All records are to be printed exactly as they appear.
-------- Material provided --------
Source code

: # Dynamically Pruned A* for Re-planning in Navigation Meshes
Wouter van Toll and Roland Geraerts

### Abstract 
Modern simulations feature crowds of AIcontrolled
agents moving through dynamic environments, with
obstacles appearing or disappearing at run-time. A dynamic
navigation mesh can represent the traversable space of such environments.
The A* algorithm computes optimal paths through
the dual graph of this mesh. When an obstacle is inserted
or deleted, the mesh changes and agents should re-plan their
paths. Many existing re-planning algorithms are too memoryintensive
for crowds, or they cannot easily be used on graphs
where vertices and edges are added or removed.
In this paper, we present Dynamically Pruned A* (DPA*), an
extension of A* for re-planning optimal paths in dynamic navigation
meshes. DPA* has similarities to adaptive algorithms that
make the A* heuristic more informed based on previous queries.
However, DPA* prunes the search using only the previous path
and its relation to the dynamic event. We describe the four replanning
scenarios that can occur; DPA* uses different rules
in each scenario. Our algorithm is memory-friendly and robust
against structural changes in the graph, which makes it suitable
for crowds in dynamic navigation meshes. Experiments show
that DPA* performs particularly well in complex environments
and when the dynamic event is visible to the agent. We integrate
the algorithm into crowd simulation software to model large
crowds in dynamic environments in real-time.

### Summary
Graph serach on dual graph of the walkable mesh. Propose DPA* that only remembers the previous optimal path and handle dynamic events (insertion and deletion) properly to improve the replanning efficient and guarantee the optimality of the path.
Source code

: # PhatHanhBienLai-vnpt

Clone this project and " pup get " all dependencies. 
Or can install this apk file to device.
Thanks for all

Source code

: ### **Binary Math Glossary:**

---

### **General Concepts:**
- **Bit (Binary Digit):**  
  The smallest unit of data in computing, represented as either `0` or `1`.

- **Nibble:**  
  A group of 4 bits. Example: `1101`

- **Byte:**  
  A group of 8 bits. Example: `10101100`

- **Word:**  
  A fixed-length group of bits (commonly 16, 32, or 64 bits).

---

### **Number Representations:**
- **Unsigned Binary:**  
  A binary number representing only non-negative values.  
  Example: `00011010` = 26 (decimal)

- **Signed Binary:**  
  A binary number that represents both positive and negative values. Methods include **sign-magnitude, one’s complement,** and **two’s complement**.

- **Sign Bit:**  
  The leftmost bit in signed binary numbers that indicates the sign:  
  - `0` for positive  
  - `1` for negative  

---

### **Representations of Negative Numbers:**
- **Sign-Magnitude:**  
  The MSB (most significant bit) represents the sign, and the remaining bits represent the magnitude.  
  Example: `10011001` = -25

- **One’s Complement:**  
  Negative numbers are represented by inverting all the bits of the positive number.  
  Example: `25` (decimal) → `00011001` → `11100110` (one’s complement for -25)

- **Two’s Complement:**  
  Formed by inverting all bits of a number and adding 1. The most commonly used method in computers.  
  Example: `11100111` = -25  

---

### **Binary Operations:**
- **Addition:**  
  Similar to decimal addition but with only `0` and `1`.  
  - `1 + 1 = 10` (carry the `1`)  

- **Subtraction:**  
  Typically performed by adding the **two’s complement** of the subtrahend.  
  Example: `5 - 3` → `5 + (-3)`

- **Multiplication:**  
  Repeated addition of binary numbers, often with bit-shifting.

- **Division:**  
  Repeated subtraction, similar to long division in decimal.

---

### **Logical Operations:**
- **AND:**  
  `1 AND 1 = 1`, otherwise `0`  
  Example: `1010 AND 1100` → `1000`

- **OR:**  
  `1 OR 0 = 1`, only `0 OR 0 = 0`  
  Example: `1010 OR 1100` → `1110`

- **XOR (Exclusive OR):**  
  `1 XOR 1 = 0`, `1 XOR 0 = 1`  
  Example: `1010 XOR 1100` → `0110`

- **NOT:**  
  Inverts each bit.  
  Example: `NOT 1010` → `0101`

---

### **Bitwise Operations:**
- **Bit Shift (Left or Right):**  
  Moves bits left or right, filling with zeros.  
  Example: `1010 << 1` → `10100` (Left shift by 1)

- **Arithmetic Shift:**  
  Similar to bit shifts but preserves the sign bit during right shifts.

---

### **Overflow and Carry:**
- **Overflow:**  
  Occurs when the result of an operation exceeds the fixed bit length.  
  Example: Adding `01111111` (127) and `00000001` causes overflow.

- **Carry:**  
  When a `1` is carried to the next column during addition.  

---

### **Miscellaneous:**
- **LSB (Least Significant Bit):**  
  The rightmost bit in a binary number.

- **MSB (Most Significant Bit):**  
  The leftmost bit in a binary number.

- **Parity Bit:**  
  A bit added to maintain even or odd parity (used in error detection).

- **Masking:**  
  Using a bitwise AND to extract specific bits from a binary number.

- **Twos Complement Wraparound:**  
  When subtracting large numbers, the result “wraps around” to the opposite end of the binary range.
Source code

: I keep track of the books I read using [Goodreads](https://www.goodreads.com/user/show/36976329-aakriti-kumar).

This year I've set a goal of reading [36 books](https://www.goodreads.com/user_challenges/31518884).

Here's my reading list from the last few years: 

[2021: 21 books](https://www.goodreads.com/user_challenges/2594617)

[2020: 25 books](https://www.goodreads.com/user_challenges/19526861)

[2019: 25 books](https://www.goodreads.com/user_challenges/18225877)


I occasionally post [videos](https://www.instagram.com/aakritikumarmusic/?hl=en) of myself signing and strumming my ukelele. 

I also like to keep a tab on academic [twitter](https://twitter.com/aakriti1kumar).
--------
Solution to this task —
Source code

: # Dynamically Pruned A* for Re-planning in Navigation Meshes
Wouter van Toll and Roland Geraerts

### Abstract 
Modern simulations feature crowds of AIcontrolled
agents moving through dynamic environments, with
obstacles appearing or disappearing at run-time. A dynamic
navigation mesh can represent the traversable space of such environments.
The A* algorithm computes optimal paths through
the dual graph of this mesh. When an obstacle is inserted
or deleted, the mesh changes and agents should re-plan their
paths. Many existing re-planning algorithms are too memoryintensive
for crowds, or they cannot easily be used on graphs
where vertices and edges are added or removed.
In this paper, we present Dynamically Pruned A* (DPA*), an
extension of A* for re-planning optimal paths in dynamic navigation
meshes. DPA* has similarities to adaptive algorithms that
make the A* heuristic more informed based on previous queries.
However, DPA* prunes the search using only the previous path
and its relation to the dynamic event. We describe the four replanning
scenarios that can occur; DPA* uses different rules
in each scenario. Our algorithm is memory-friendly and robust
against structural changes in the graph, which makes it suitable
for crowds in dynamic navigation meshes. Experiments show
that DPA* performs particularly well in complex environments
and when the dynamic event is visible to the agent. We integrate
the algorithm into crowd simulation software to model large
crowds in dynamic environments in real-time.

### Summary
Graph serach on dual graph of the walkable mesh. Propose DPA* that only remembers the previous optimal path and handle dynamic events (insertion and deletion) properly to improve the replanning efficient and guarantee the optimality of the path.
Source code

: # PhatHanhBienLai-vnpt

Clone this project and " pup get " all dependencies. 
Or can install this apk file to device.
Thanks for all

Source code

: ### **Binary Math Glossary:**

---

### **General Concepts:**
- **Bit (Binary Digit):**  
  The smallest unit of data in computing, represented as either `0` or `1`.

- **Nibble:**  
  A group of 4 bits. Example: `1101`

- **Byte:**  
  A group of 8 bits. Example: `10101100`

- **Word:**  
  A fixed-length group of bits (commonly 16, 32, or 64 bits).

---

### **Number Representations:**
- **Unsigned Binary:**  
  A binary number representing only non-negative values.  
  Example: `00011010` = 26 (decimal)

- **Signed Binary:**  
  A binary number that represents both positive and negative values. Methods include **sign-magnitude, one’s complement,** and **two’s complement**.

- **Sign Bit:**  
  The leftmost bit in signed binary numbers that indicates the sign:  
  - `0` for positive  
  - `1` for negative  

---

### **Representations of Negative Numbers:**
- **Sign-Magnitude:**  
  The MSB (most significant bit) represents the sign, and the remaining bits represent the magnitude.  
  Example: `10011001` = -25

- **One’s Complement:**  
  Negative numbers are represented by inverting all the bits of the positive number.  
  Example: `25` (decimal) → `00011001` → `11100110` (one’s complement for -25)

- **Two’s Complement:**  
  Formed by inverting all bits of a number and adding 1. The most commonly used method in computers.  
  Example: `11100111` = -25  

---

### **Binary Operations:**
- **Addition:**  
  Similar to decimal addition but with only `0` and `1`.  
  - `1 + 1 = 10` (carry the `1`)  

- **Subtraction:**  
  Typically performed by adding the **two’s complement** of the subtrahend.  
  Example: `5 - 3` → `5 + (-3)`

- **Multiplication:**  
  Repeated addition of binary numbers, often with bit-shifting.

- **Division:**  
  Repeated subtraction, similar to long division in decimal.

---

### **Logical Operations:**
- **AND:**  
  `1 AND 1 = 1`, otherwise `0`  
  Example: `1010 AND 1100` → `1000`

- **OR:**  
  `1 OR 0 = 1`, only `0 OR 0 = 0`  
  Example: `1010 OR 1100` → `1110`

- **XOR (Exclusive OR):**  
  `1 XOR 1 = 0`, `1 XOR 0 = 1`  
  Example: `1010 XOR 1100` → `0110`

- **NOT:**  
  Inverts each bit.  
  Example: `NOT 1010` → `0101`

---

### **Bitwise Operations:**
- **Bit Shift (Left or Right):**  
  Moves bits left or right, filling with zeros.  
  Example: `1010 << 1` → `10100` (Left shift by 1)

- **Arithmetic Shift:**  
  Similar to bit shifts but preserves the sign bit during right shifts.

---

### **Overflow and Carry:**
- **Overflow:**  
  Occurs when the result of an operation exceeds the fixed bit length.  
  Example: Adding `01111111` (127) and `00000001` causes overflow.

- **Carry:**  
  When a `1` is carried to the next column during addition.  

---

### **Miscellaneous:**
- **LSB (Least Significant Bit):**  
  The rightmost bit in a binary number.

- **MSB (Most Significant Bit):**  
  The leftmost bit in a binary number.

- **Parity Bit:**  
  A bit added to maintain even or odd parity (used in error detection).

- **Masking:**  
  Using a bitwise AND to extract specific bits from a binary number.

- **Twos Complement Wraparound:**  
  When subtracting large numbers, the result “wraps around” to the opposite end of the binary range.
Source code

: I keep track of the books I read using [Goodreads](https://www.goodreads.com/user/show/36976329-aakriti-kumar).

This year I've set a goal of reading [36 books](https://www.goodreads.com/user_challenges/31518884).

Here's my reading list from the last few years: 

[2021: 21 books](https://www.goodreads.com/user_challenges/2594617)

[2020: 25 books](https://www.goodreads.com/user_challenges/19526861)

[2019: 25 books](https://www.goodreads.com/user_challenges/18225877)


I occasionally post [videos](https://www.instagram.com/aakritikumarmusic/?hl=en) of myself signing and strumming my ukelele. 

I also like to keep a tab on academic [twitter](https://twitter.com/aakriti1kumar).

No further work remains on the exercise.